• [INSTRUCTIONS FOR THE TASK] Copy every record exactly, and keep the pictures out.
§
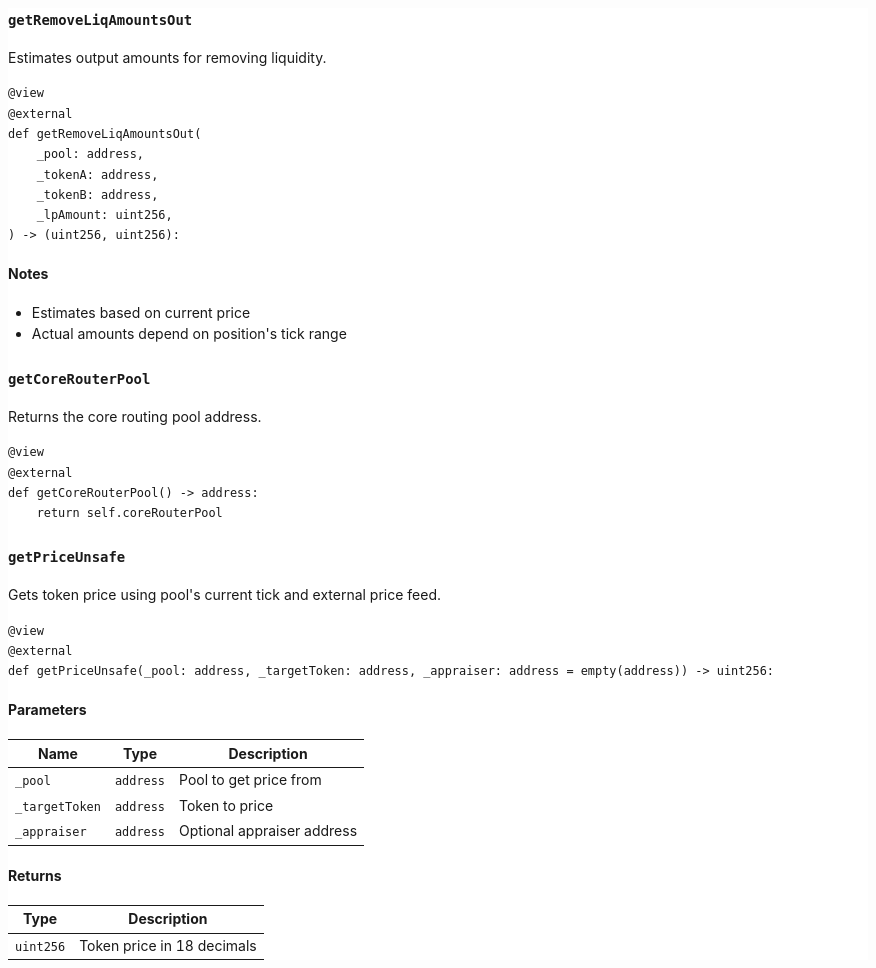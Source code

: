 ### `getRemoveLiqAmountsOut`

Estimates output amounts for removing liquidity.

```vyper
@view
@external
def getRemoveLiqAmountsOut(
    _pool: address,
    _tokenA: address,
    _tokenB: address,
    _lpAmount: uint256,
) -> (uint256, uint256):
```

#### Notes

- Estimates based on current price
- Actual amounts depend on position's tick range

### `getCoreRouterPool`

Returns the core routing pool address.

```vyper
@view
@external
def getCoreRouterPool() -> address:
    return self.coreRouterPool
```

### `getPriceUnsafe`

Gets token price using pool's current tick and external price feed.

```vyper
@view
@external
def getPriceUnsafe(_pool: address, _targetToken: address, _appraiser: address = empty(address)) -> uint256:
```

#### Parameters

| Name | Type | Description |
|------|------|-------------|
| `_pool` | `address` | Pool to get price from |
| `_targetToken` | `address` | Token to price |
| `_appraiser` | `address` | Optional appraiser address |

#### Returns

| Type | Description |
|------|-------------|
| `uint256` | Token price in 18 decimals |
§
• [TASK RESULT]
Source code

: ### `getRemoveLiqAmountsOut`

Estimates output amounts for removing liquidity.

```vyper
@view
@external
def getRemoveLiqAmountsOut(
    _pool: address,
    _tokenA: address,
    _tokenB: address,
    _lpAmount: uint256,
) -> (uint256, uint256):
```

#### Notes

- Estimates based on current price
- Actual amounts depend on position's tick range

### `getCoreRouterPool`

Returns the core routing pool address.

```vyper
@view
@external
def getCoreRouterPool() -> address:
    return self.coreRouterPool
```

### `getPriceUnsafe`

Gets token price using pool's current tick and external price feed.

```vyper
@view
@external
def getPriceUnsafe(_pool: address, _targetToken: address, _appraiser: address = empty(address)) -> uint256:
```

#### Parameters

| Name | Type | Description |
|------|------|-------------|
| `_pool` | `address` | Pool to get price from |
| `_targetToken` | `address` | Token to price |
| `_appraiser` | `address` | Optional appraiser address |

#### Returns

| Type | Description |
|------|-------------|
| `uint256` | Token price in 18 decimals |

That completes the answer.